Coordination with Private Sector & Non-Governmental Efforts
The private sector and non-governmental organizations (NGOs) play several important roles. First, in our efforts to redirect former weapons scientists to peaceful civilian scientific and commercial research, it has long been part of our strategy to engage the private sector. It was never our intent to support these scientists indefinitely, and U.S. industry can be a key partner in helping scientists and their institutes make a permanent transition to peaceful pursuits. The science and technology centers' industry partners program now attracts over $20 million annually in corporate funding. Industry partners take advantage of the science centers' administrative and oversight mechanisms, and tax and customs exemptions, to fund applied research using the talents of the former weapon scientists and the company's R&D funds.
This arrangement is a win-win situation. The U.S. industry partner develops technology at costs lower than possible in the West and the former weapon scientists gain industry partners and an avenue to commercialize and profit from the results of their efforts.
Partnerships with industry allow the U.S. government to leverage its funds with the industry partner funds to achieve U.S. nonproliferation objectives; and recipient countries like Russia ultimately receive economic benefit from the industry-scientist partnership.
Also, when we deal in the world of export controls, we are looking at buyers and sellers. U.S. companies have a great deal of experience in implementing export control regulations internally, know the ins and outs of licensing systems, and have a great deal of knowledge to share with countries and companies that are new to this world. U.S. companies play an important role in our effort to inform and educate.
A number of think tanks and private foundations actively support nonproliferation dialogue and projects. During the past year, a new opportunity for public-private nonproliferation partnership emerged with the establishment of Ted Turner's Nuclear Threat Initiative (NTI). This is still a new organization, but (NTIs) management and board of directors, which includes several members of Congress, have consulted actively with the Administration on their program and have made a commitment to coordinate their activities with us. We do not believe that NTI should replace appropriate government nonproliferation functions, but we are open to exploring appropriate ways that our activities can work synergistically.
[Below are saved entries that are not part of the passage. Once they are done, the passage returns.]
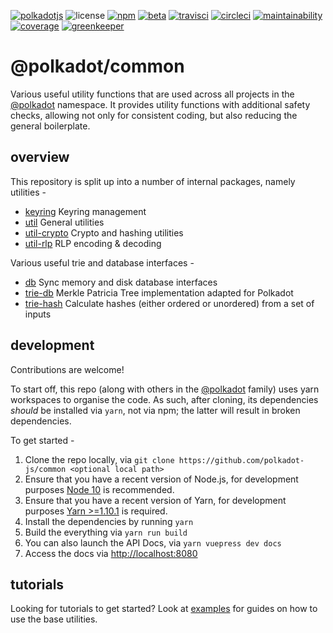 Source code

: [![polkadotjs](https://img.shields.io/badge/polkadot-js-orange?logo=&style=for-the-badge)](https://polkadot.js.org)
![license](https://img.shields.io/badge/License-Apache%202.0-blue?logo=apache&style=for-the-badge)
[![npm](https://img.shields.io/npm/v/@polkadot/util?logo=npm&style=for-the-badge)](https://www.npmjs.com/package/@polkadot/util)
[![beta](https://img.shields.io/npm/v/@polkadot/util/beta?label=beta&logo=npm&style=for-the-badge)](https://www.npmjs.com/package/@polkadot/util)
[![travisci](https://img.shields.io/travis/com/polkadot-js/common?logo=travis&style=for-the-badge)](https://travis-ci.com/polkadot-js/common)
[![circleci](https://img.shields.io/circleci/build/github/polkadot-js/common/master?logo=circleci&style=for-the-badge)](https://circleci.com/gh/polkadot-js/common)
[![maintainability](https://img.shields.io/codeclimate/maintainability/polkadot-js/common?logo=code-climate&style=for-the-badge)](https://codeclimate.com/github/polkadot-js/common)
[![coverage](https://img.shields.io/codeclimate/coverage/polkadot-js/common?logo=code-climate&style=for-the-badge)](https://codeclimate.com/github/polkadot-js/common)
[![greenkeeper](https://img.shields.io/badge/greenkeeper-enabled-brightgreen?logo=greenkeeper&style=for-the-badge)](https://greenkeeper.io/)

# @polkadot/common

Various useful utility functions that are used across all projects in the [@polkadot](https://polkadot.js.org) namespace. It provides utility functions with additional safety checks, allowing not only for consistent coding, but also reducing the general boilerplate.

## overview

This repository is split up into a number of internal packages, namely utilities -

- [keyring](packages/keyring/) Keyring management
- [util](packages/util/) General utilities
- [util-crypto](packages/util-crypto/) Crypto and hashing utilities
- [util-rlp](packages/util-rlp/) RLP encoding & decoding

Various useful trie and database interfaces -

- [db](packages/db/) Sync memory and disk database interfaces
- [trie-db](packages/trie-db/) Merkle Patricia Tree implementation adapted for Polkadot
- [trie-hash](packages/trie-hash/) Calculate hashes (either ordered or unordered) from a set of inputs

## development

Contributions are welcome!

To start off, this repo (along with others in the [@polkadot](https://github.com/polkadot-js/) family) uses yarn workspaces to organise the code. As such, after cloning, its dependencies _should_ be installed via `yarn`, not via npm; the latter will result in broken dependencies.

To get started -

1. Clone the repo locally, via `git clone https://github.com/polkadot-js/common <optional local path>`
2. Ensure that you have a recent version of Node.js, for development purposes [Node 10](https://nodejs.org/en/) is recommended.
3. Ensure that you have a recent version of Yarn, for development purposes [Yarn >=1.10.1](https://yarnpkg.com/docs/install) is required.
4. Install the dependencies by running `yarn`
5. Build the everything via `yarn run build`
6. You can also launch the API Docs, via `yarn vuepress dev docs`
7. Access the docs via [http://localhost:8080](http://localhost:8080)

## tutorials

Looking for tutorials to get started? Look at [examples](https://polkadot.js.org/api/examples/keyring/) for guides on how to use the base utilities.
Non-Proliferation Assistance Coordination Act of 2001
I think it is clear from what I have said about the nature of our interagency coordination process that the Bush Administration fully shares the objectives that led Senator Hagel and the other sponsors of S. 673 to offer this legislation. I believe that this hearing and a close examination of how we are coordinating policy and implementation of these programs today will provide clear evidence that we already are doing what Congress would have us do in this regard. S. 673 is not needed, as the Bush Administration has already acted and taken the kinds of steps this legislation calls for. Furthermore, such legislation could intrude on the President's prerogatives and responsibilities.
We look forward to working with you and other committees, and to keeping you fully informed on how we conduct these programs of U.S. nonproliferation assistance to the states of the former Soviet Union, how we work with other concerned governments to increase their contributions and ensure that our respective assistance is complementary and not duplicative, and how we seek to work with private sector donors of assistance in these areas.